*** Begin section ***

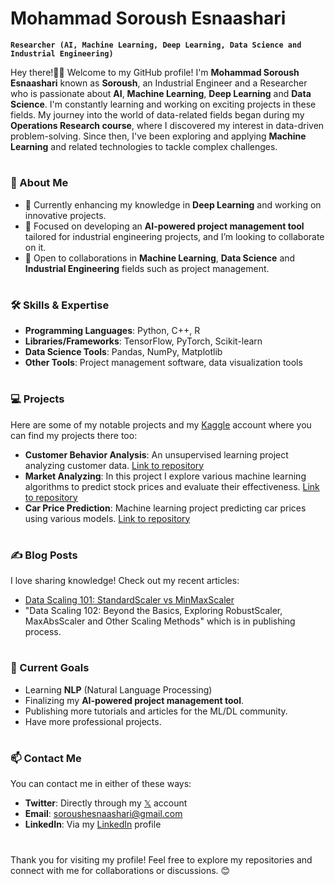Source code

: # Mohammad Soroush Esnaashari
**`Researcher (AI, Machine Learning, Deep Learning, Data Science and Industrial Engineering)`**

Hey there!👋🏼 Welcome to my GitHub profile! I'm **Mohammad Soroush Esnaashari** known as **Soroush**, an Industrial Engineer and a Researcher who is passionate about **AI**, **Machine Learning**, **Deep Learning** and **Data Science**. I'm constantly learning and working on exciting projects in these fields. My journey into the world of data-related fields began during my **Operations Research course**, where I discovered my interest in data-driven problem-solving. Since then, I've been exploring and applying **Machine Learning** and related technologies to tackle complex challenges.

#

### 🚀 About Me
- 🔭 Currently enhancing my knowledge in **Deep Learning** and working on innovative projects.
- 🎯 Focused on developing an **AI-powered project management tool** tailored for industrial engineering projects, and I’m looking to collaborate on it.
- 🤝 Open to collaborations in **Machine Learning**, **Data Science** and **Industrial Engineering** fields such as project management.

#

### 🛠️ Skills & Expertise
- **Programming Languages**: Python, C++, R
- **Libraries/Frameworks**: TensorFlow, PyTorch, Scikit-learn
- **Data Science Tools**: Pandas, NumPy, Matplotlib
- **Other Tools**: Project management software, data visualization tools

#

### 💻 Projects
Here are some of my notable projects and my [Kaggle](https://www.kaggle.com/soroushesnaashari) account where you can find my projects there too:
- **Customer Behavior Analysis**: An unsupervised learning project analyzing customer data. [Link to repository](https://github.com/soroushesnaashari/Customer-Clustering)
- **Market Analyzing**: In this project I explore various machine learning algorithms to predict stock prices and evaluate their effectiveness. [Link to repository](https://github.com/soroushesnaashari/Market-Analyzing)
- **Car Price Prediction**: Machine learning project predicting car prices using various models. [Link to repository](https://github.com/soroushesnaashari/Car-Price-Prediction)

#

### ✍️ Blog Posts
I love sharing knowledge! Check out my recent articles:
- [Data Scaling 101: StandardScaler vs MinMaxScaler](https://medium.com/towards-artificial-intelligence/data-scaling-101-standardscaler-vs-minmaxscaler-e8f78d77283f)
- "Data Scaling 102: Beyond the Basics, Exploring RobustScaler, MaxAbsScaler and Other Scaling Methods" which is in publishing process.

#

### 🎯 Current Goals
- Learning **NLP** (Natural Language Processing)
- Finalizing my **AI-powered project management tool**.
- Publishing more tutorials and articles for the ML/DL community.
- Have more professional projects.

#

### 📫 Contact Me
You can contact me in either of these ways:
- **Twitter**: Directly through my [𝕏](https://x.com/srshesn) account
- **Email**: [soroushesnaashari@gmail.com](mailto:soroushesnaashari@gmail.com)
- **LinkedIn**: Via my [LinkedIn](https://www.linkedin.com/in/soroushesnaashari/) profile

#

Thank you for visiting my profile! Feel free to explore my repositories and connect with me for collaborations or discussions. 😊
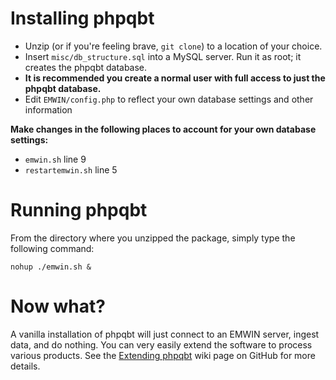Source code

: Installing phpqbt
=============

- Unzip (or if you're feeling brave, `git clone`) to a location of your choice.
- Insert `misc/db_structure.sql` into a MySQL server. Run it as root; it creates the phpqbt database.
- **It is recommended you create a normal user with full access to just the phpqbt database.**
- Edit `EMWIN/config.php` to reflect your own database settings and other information

**Make changes in the following places to account for your own database settings:**

- `emwin.sh` line 9
- `restartemwin.sh` line 5

Running phpqbt
============

From the directory where you unzipped the package, simply type the following command:

`nohup ./emwin.sh &`

Now what?
========

A vanilla installation of phpqbt will just connect to an EMWIN server, ingest data, and do nothing. You can very easily extend the software to process various products. See the [Extending phpqbt](https://github.com/kirkmawa/phpqbt/wiki/Extending-phpqbt) wiki page on GitHub for more details.

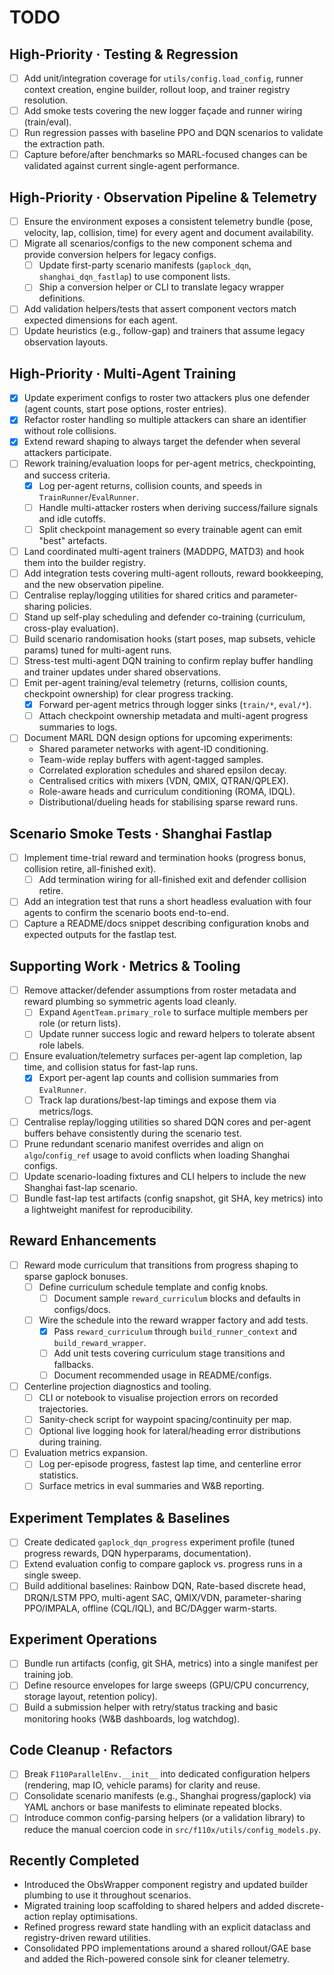 # TODO


## High-Priority · Testing & Regression

- [ ] Add unit/integration coverage for `utils/config.load_config`, runner context creation, engine builder, rollout loop, and trainer registry resolution.
- [ ] Add smoke tests covering the new logger façade and runner wiring (train/eval).
- [ ] Run regression passes with baseline PPO and DQN scenarios to validate the extraction path.
- [ ] Capture before/after benchmarks so MARL-focused changes can be validated against current single-agent performance.

## High-Priority · Observation Pipeline & Telemetry

- [ ] Ensure the environment exposes a consistent telemetry bundle (pose, velocity, lap, collision, time) for every agent and document availability.
- [ ] Migrate all scenarios/configs to the new component schema and provide conversion helpers for legacy configs.
  - [ ] Update first-party scenario manifests (`gaplock_dqn`, `shanghai_dqn_fastlap`) to use component lists.
  - [ ] Ship a conversion helper or CLI to translate legacy wrapper definitions.
- [ ] Add validation helpers/tests that assert component vectors match expected dimensions for each agent.
- [ ] Update heuristics (e.g., follow-gap) and trainers that assume legacy observation layouts.

## High-Priority · Multi-Agent Training

- [x] Update experiment configs to roster two attackers plus one defender (agent counts, start pose options, roster entries).
- [x] Refactor roster handling so multiple attackers can share an identifier without role collisions.
- [x] Extend reward shaping to always target the defender when several attackers participate.
- [ ] Rework training/evaluation loops for per-agent metrics, checkpointing, and success criteria.
  - [x] Log per-agent returns, collision counts, and speeds in `TrainRunner`/`EvalRunner`.
  - [ ] Handle multi-attacker rosters when deriving success/failure signals and idle cutoffs.
  - [ ] Split checkpoint management so every trainable agent can emit "best" artefacts.
- [ ] Land coordinated multi-agent trainers (MADDPG, MATD3) and hook them into the builder registry.
- [ ] Add integration tests covering multi-agent rollouts, reward bookkeeping, and the new observation pipeline.
- [ ] Centralise replay/logging utilities for shared critics and parameter-sharing policies.
- [ ] Stand up self-play scheduling and defender co-training (curriculum, cross-play evaluation).
- [ ] Build scenario randomisation hooks (start poses, map subsets, vehicle params) tuned for multi-agent runs.
- [ ] Stress-test multi-agent DQN training to confirm replay buffer handling and trainer updates under shared observations.
- [ ] Emit per-agent training/eval telemetry (returns, collision counts, checkpoint ownership) for clear progress tracking.
  - [x] Forward per-agent metrics through logger sinks (`train/*`, `eval/*`).
  - [ ] Attach checkpoint ownership metadata and multi-agent progress summaries to logs.
- [ ] Document MARL DQN design options for upcoming experiments:
  - Shared parameter networks with agent-ID conditioning.
  - Team-wide replay buffers with agent-tagged samples.
  - Correlated exploration schedules and shared epsilon decay.
  - Centralised critics with mixers (VDN, QMIX, QTRAN/QPLEX).
  - Role-aware heads and curriculum conditioning (ROMA, IDQL).
  - Distributional/dueling heads for stabilising sparse reward runs.

## Scenario Smoke Tests · Shanghai Fastlap

- [ ] Implement time-trial reward and termination hooks (progress bonus, collision retire, all-finished exit).
  - [ ] Add termination wiring for all-finished exit and defender collision retire.
- [ ] Add an integration test that runs a short headless evaluation with four agents to confirm the scenario boots end-to-end.
- [ ] Capture a README/docs snippet describing configuration knobs and expected outputs for the fastlap test.

## Supporting Work · Metrics & Tooling

- [ ] Remove attacker/defender assumptions from roster metadata and reward plumbing so symmetric agents load cleanly.
  - [ ] Expand `AgentTeam.primary_role` to surface multiple members per role (or return lists).
  - [ ] Update runner success logic and reward helpers to tolerate absent role labels.
- [ ] Ensure evaluation/telemetry surfaces per-agent lap completion, lap time, and collision status for fast-lap runs.
  - [x] Export per-agent lap counts and collision summaries from `EvalRunner`.
  - [ ] Track lap durations/best-lap timings and expose them via metrics/logs.
- [ ] Centralise replay/logging utilities so shared DQN cores and per-agent buffers behave consistently during the scenario test.
- [ ] Prune redundant scenario manifest overrides and align on `algo`/`config_ref` usage to avoid conflicts when loading Shanghai configs.
- [ ] Update scenario-loading fixtures and CLI helpers to include the new Shanghai fast-lap scenario.
- [ ] Bundle fast-lap test artifacts (config snapshot, git SHA, key metrics) into a lightweight manifest for reproducibility.

## Reward Enhancements

- [ ] Reward mode curriculum that transitions from progress shaping to sparse gaplock bonuses.
  - [ ] Define curriculum schedule template and config knobs.
    - [ ] Document sample `reward_curriculum` blocks and defaults in configs/docs.
  - [ ] Wire the schedule into the reward wrapper factory and add tests.
    - [x] Pass `reward_curriculum` through `build_runner_context` and `build_reward_wrapper`.
    - [ ] Add unit tests covering curriculum stage transitions and fallbacks.
    - [ ] Document recommended usage in README/configs.
- [ ] Centerline projection diagnostics and tooling.
  - [ ] CLI or notebook to visualise projection errors on recorded trajectories.
  - [ ] Sanity-check script for waypoint spacing/continuity per map.
  - [ ] Optional live logging hook for lateral/heading error distributions during training.
- [ ] Evaluation metrics expansion.
  - [ ] Log per-episode progress, fastest lap time, and centerline error statistics.
  - [ ] Surface metrics in eval summaries and W&B reporting.

## Experiment Templates & Baselines

- [ ] Create dedicated `gaplock_dqn_progress` experiment profile (tuned progress rewards, DQN hyperparams, documentation).
- [ ] Extend evaluation config to compare gaplock vs. progress runs in a single sweep.
- [ ] Build additional baselines: Rainbow DQN, Rate-based discrete head, DRQN/LSTM PPO, multi-agent SAC, QMIX/VDN, parameter-sharing PPO/IMPALA, offline (CQL/IQL), and BC/DAgger warm-starts.

## Experiment Operations

- [ ] Bundle run artifacts (config, git SHA, metrics) into a single manifest per training job.
- [ ] Define resource envelopes for large sweeps (GPU/CPU concurrency, storage layout, retention policy).
- [ ] Build a submission helper with retry/status tracking and basic monitoring hooks (W&B dashboards, log watchdog).

## Code Cleanup · Refactors

- [ ] Break `F110ParallelEnv.__init__` into dedicated configuration helpers (rendering, map IO, vehicle params) for clarity and reuse.
- [ ] Consolidate scenario manifests (e.g., Shanghai progress/gaplock) via YAML anchors or base manifests to eliminate repeated blocks.
- [ ] Introduce common config-parsing helpers (or a validation library) to reduce the manual coercion code in `src/f110x/utils/config_models.py`.

## Recently Completed

- Introduced the ObsWrapper component registry and updated builder plumbing to use it throughout scenarios.
- Migrated training loop scaffolding to shared helpers and added discrete-action replay optimisations.
- Refined progress reward state handling with an explicit dataclass and registry-driven reward utilities.
- Consolidated PPO implementations around a shared rollout/GAE base and added the Rich-powered console sink for cleaner telemetry.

*** End section ***

[What is required] Transcribe the lines above exactly, beginning at the one with "From the directory" and ending at the one with "- [ ] Update heuristics". Include both; exclude the pictures.

[Problem solution]
From the directory where you unzipped the package, simply type the following command:

`nohup ./emwin.sh &`

Now what?
========

A vanilla installation of phpqbt will just connect to an EMWIN server, ingest data, and do nothing. You can very easily extend the software to process various products. See the [Extending phpqbt](https://github.com/kirkmawa/phpqbt/wiki/Extending-phpqbt) wiki page on GitHub for more details.

 # TODO


## High-Priority · Testing & Regression

- [ ] Add unit/integration coverage for `utils/config.load_config`, runner context creation, engine builder, rollout loop, and trainer registry resolution.
- [ ] Add smoke tests covering the new logger façade and runner wiring (train/eval).
- [ ] Run regression passes with baseline PPO and DQN scenarios to validate the extraction path.
- [ ] Capture before/after benchmarks so MARL-focused changes can be validated against current single-agent performance.

## High-Priority · Observation Pipeline & Telemetry

- [ ] Ensure the environment exposes a consistent telemetry bundle (pose, velocity, lap, collision, time) for every agent and document availability.
- [ ] Migrate all scenarios/configs to the new component schema and provide conversion helpers for legacy configs.
  - [ ] Update first-party scenario manifests (`gaplock_dqn`, `shanghai_dqn_fastlap`) to use component lists.
  - [ ] Ship a conversion helper or CLI to translate legacy wrapper definitions.
- [ ] Add validation helpers/tests that assert component vectors match expected dimensions for each agent.
- [ ] Update heuristics (e.g., follow-gap) and trainers that assume legacy observation layouts.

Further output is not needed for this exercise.